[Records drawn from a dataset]
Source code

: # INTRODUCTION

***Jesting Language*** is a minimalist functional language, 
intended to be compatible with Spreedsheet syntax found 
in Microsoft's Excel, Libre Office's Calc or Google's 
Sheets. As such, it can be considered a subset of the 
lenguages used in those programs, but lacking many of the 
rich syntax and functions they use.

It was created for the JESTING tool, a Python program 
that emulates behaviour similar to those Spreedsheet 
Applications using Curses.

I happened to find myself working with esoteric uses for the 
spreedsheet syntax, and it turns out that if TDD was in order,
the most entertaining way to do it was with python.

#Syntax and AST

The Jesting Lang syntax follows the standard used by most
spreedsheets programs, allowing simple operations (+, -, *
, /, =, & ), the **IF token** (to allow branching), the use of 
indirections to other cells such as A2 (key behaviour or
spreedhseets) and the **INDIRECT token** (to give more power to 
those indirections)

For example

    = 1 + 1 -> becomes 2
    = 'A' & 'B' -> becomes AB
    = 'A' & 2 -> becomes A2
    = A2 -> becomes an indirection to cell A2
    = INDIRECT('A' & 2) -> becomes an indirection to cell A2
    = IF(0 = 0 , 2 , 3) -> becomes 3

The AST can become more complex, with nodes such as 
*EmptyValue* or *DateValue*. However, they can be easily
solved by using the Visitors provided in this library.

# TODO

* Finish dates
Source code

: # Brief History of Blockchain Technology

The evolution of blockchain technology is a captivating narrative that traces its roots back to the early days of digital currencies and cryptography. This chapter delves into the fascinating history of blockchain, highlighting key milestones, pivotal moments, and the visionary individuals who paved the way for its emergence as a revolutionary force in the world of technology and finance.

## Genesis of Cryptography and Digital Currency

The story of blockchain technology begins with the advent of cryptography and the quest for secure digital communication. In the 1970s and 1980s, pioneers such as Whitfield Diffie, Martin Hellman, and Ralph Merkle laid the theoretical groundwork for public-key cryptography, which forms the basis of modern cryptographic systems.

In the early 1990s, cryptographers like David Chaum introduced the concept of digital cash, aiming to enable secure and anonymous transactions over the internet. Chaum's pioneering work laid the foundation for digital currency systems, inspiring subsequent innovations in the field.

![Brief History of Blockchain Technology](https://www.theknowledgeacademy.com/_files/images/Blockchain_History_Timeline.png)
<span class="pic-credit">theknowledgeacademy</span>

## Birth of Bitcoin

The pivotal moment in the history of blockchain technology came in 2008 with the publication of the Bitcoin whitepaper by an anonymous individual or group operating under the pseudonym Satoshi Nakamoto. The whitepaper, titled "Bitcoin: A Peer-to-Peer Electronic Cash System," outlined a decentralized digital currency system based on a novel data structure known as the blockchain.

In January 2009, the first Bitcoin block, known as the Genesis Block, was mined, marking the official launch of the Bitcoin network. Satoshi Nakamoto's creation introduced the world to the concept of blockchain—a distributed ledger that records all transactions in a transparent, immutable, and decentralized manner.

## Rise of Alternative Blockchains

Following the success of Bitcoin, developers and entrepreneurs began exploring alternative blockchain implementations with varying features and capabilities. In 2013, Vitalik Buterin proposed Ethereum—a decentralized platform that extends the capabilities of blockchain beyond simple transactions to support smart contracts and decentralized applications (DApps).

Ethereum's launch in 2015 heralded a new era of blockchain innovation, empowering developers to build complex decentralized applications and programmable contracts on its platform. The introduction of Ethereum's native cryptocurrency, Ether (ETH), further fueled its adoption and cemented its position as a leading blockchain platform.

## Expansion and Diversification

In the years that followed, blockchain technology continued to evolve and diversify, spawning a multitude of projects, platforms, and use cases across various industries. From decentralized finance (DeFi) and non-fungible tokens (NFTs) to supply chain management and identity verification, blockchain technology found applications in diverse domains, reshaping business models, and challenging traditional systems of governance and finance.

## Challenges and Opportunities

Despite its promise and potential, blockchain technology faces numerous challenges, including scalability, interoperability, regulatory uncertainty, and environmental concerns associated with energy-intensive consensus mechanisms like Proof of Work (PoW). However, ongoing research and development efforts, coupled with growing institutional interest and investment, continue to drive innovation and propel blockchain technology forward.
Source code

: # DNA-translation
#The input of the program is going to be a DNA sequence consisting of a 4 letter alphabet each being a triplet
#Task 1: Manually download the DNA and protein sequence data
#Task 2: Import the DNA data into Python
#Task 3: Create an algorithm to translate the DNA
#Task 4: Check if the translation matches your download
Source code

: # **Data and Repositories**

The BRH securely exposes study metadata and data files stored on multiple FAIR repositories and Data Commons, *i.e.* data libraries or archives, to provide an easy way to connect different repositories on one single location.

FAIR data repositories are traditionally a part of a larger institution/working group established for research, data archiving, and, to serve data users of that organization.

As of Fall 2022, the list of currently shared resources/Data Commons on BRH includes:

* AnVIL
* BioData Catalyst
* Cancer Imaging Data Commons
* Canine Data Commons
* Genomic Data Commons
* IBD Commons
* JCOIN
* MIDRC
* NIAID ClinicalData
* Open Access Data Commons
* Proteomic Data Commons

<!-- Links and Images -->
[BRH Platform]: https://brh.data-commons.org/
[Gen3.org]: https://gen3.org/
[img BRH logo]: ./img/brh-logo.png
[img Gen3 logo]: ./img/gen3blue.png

*WHAT IS REQUIRED:*
Return from the data every line that holds "contracts".

*SOLUTION FOR THIS EXERCISE:*
Following the success of Bitcoin, developers and entrepreneurs began exploring alternative blockchain implementations with varying features and capabilities. In 2013, Vitalik Buterin proposed Ethereum—a decentralized platform that extends the capabilities of blockchain beyond simple transactions to support smart contracts and decentralized applications (DApps).
Ethereum's launch in 2015 heralded a new era of blockchain innovation, empowering developers to build complex decentralized applications and programmable contracts on its platform. The introduction of Ethereum's native cryptocurrency, Ether (ETH), further fueled its adoption and cemented its position as a leading blockchain platform.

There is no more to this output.